Gesa Helms added a post to the album close/open.

[this is from two edited FB posts]

19 mins · 

Mysterious Skin (2004, dir. Gregg Araki) was entirely different to what i thought it was going to be: i thought it was going to be queer teenage angst and a bit of road kill (i obviously went with the upbeat film poster).
there is some incredible stuff contained in it, and in the narration of things. it is on the surface strictly chronological: the events are dated; there are two narrative voices, each clearly distinct from the other. 
i don’t quite know how: maybe my own events in front of the screen account for my utter disorientation (i started watching over dinner, then paused to talk with A, then resumed) but i had no clue that Neil and Brian were at the same event. i also did not realise how Brian came to sit in his house’s basement with a nosebleed. 
it was only when Brian went to meet the girl in a neighbouring town from TV who had more than 20 alien abductions, that i realised that maybe all alien abductions were trauma phantasmagorias of people being sexually abused. — in her case it was surely the father looming in the background.
the way the story splits apart from the event, or even how the event is disjointed already is incredible. it sets up two of the known and distinct responses to severe sexual trauma: one, where the abuse is enframed in a groomed relationships that marks the child as special, the story is told of an 8-year old boy who tells himself that he pursued the coach, was in love (sexually), and lost, after that summer, the biggest love of his life. we see in memory only his memories of joy, laughter and curiosity. it is only when Brian seeks out the boy from his dreams of alien abduction and the missing five hours that summer night that we see a photo of the minor league team of that year and a deeply deeply unhappy and withdrawn Neil, whom we hadn’t seen in his own memory narrations at all.
— the violence that enters Brian and Neil’s lives is entirely differently articulated: Neil becomes a prostitute from age 15 onwards in small town Kansas in the mid-1980s, the physical abuse he obtains by some of this punters doesn’t register until his friends point to the bruises on his body, genitals. For Brian it is nosebleeds and blackouts, a father ashamed of his weak son and a barely functioning self that makes it into early adulthood.
it is Neil’s friend Eric, left devastated by Neil’s departure to NYC, who then meets and befriends Brian. Eric found one night, when returning the pot Neil had offered (along with some VHS porn if he wanted to jerk off), the audio tapes the coach had made of Neil and him and understands. He also points to the baseball shoes that the aliens in Brian’s drawings wear. Brian has no clue but persists and insists, becomes slowly of this world, and then meets on Christmas Eve Neil.
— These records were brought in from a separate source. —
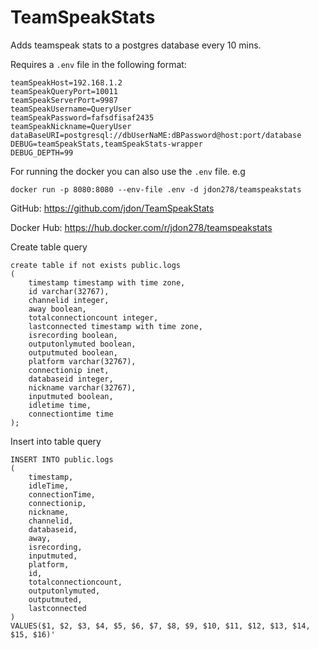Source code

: # TeamSpeakStats

Adds teamspeak stats to a postgres database every 10 mins.

Requires a `.env` file in the following format:

```
teamSpeakHost=192.168.1.2
teamSpeakQueryPort=10011
teamSpeakServerPort=9987
teamSpeakUsername=QueryUser
teamSpeakPassword=fafsdfisaf2435
teamSpeakNickname=QueryUser
dataBaseURI=postgresql://dbUserNaME:dBPassword@host:port/database
DEBUG=teamSpeakStats,teamSpeakStats-wrapper
DEBUG_DEPTH=99
```

For running the docker you can also use the `.env` file. e.g

`docker run -p 8080:8080 --env-file .env -d jdon278/teamspeakstats`

GitHub: https://github.com/jdon/TeamSpeakStats

Docker Hub: https://hub.docker.com/r/jdon278/teamspeakstats

Create table query

```
create table if not exists public.logs
(
	timestamp timestamp with time zone,
	id varchar(32767),
	channelid integer,
	away boolean,
	totalconnectioncount integer,
	lastconnected timestamp with time zone,
	isrecording boolean,
	outputonlymuted boolean,
	outputmuted boolean,
	platform varchar(32767),
	connectionip inet,
	databaseid integer,
	nickname varchar(32767),
	inputmuted boolean,
	idletime time,
	connectiontime time
);
```

Insert into table query

```
INSERT INTO public.logs
(
	timestamp,
	idleTime,
	connectionTime,
	connectionip,
	nickname,
	channelid,
	databaseid,
	away,
	isrecording,
	inputmuted,
	platform,
	id,
	totalconnectioncount,
	outputonlymuted,
	outputmuted,
	lastconnected
)
VALUES($1, $2, $3, $4, $5, $6, $7, $8, $9, $10, $11, $12, $13, $14, $15, $16)'
```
Neil takes him to the house, shows him places and begins to tell the story. it is no longer a story of infatuation of the event when the game was called off due to rain, Brian’s mother and father didn’t pick him up ,but instead the coach took him to his house with Neil. 

This is one of the most astoundingly told stories of childhood sexual abuse. It is in the splitting of event and narratives, of agency and of unknowing that is so incredibly well done.
As the two boys never meet until the last scene, the impact of that abuse on both unfolds along two distinct trajectories. 
How these are brought together and held in the final scene is incredible. For once the youtube comments are astounding. I am not sure I can watch the closing scene again but I want to watch the beginning again: how Gregg Araki allows the event to rupture narration, integrity of self for the two young boys and us watching.

The film is incredible as to how dissociation works, how ruptures emerge in narrative and memory, how support structures move into place to facilitate living on, how the noise in the background is never quite right, how easy it is to miss the noise though as what else could there be. It is that which moves me in the film and which is wonderfully captured and retold, held, shown. 
I will never look at stories of alien abduction in quite the same light.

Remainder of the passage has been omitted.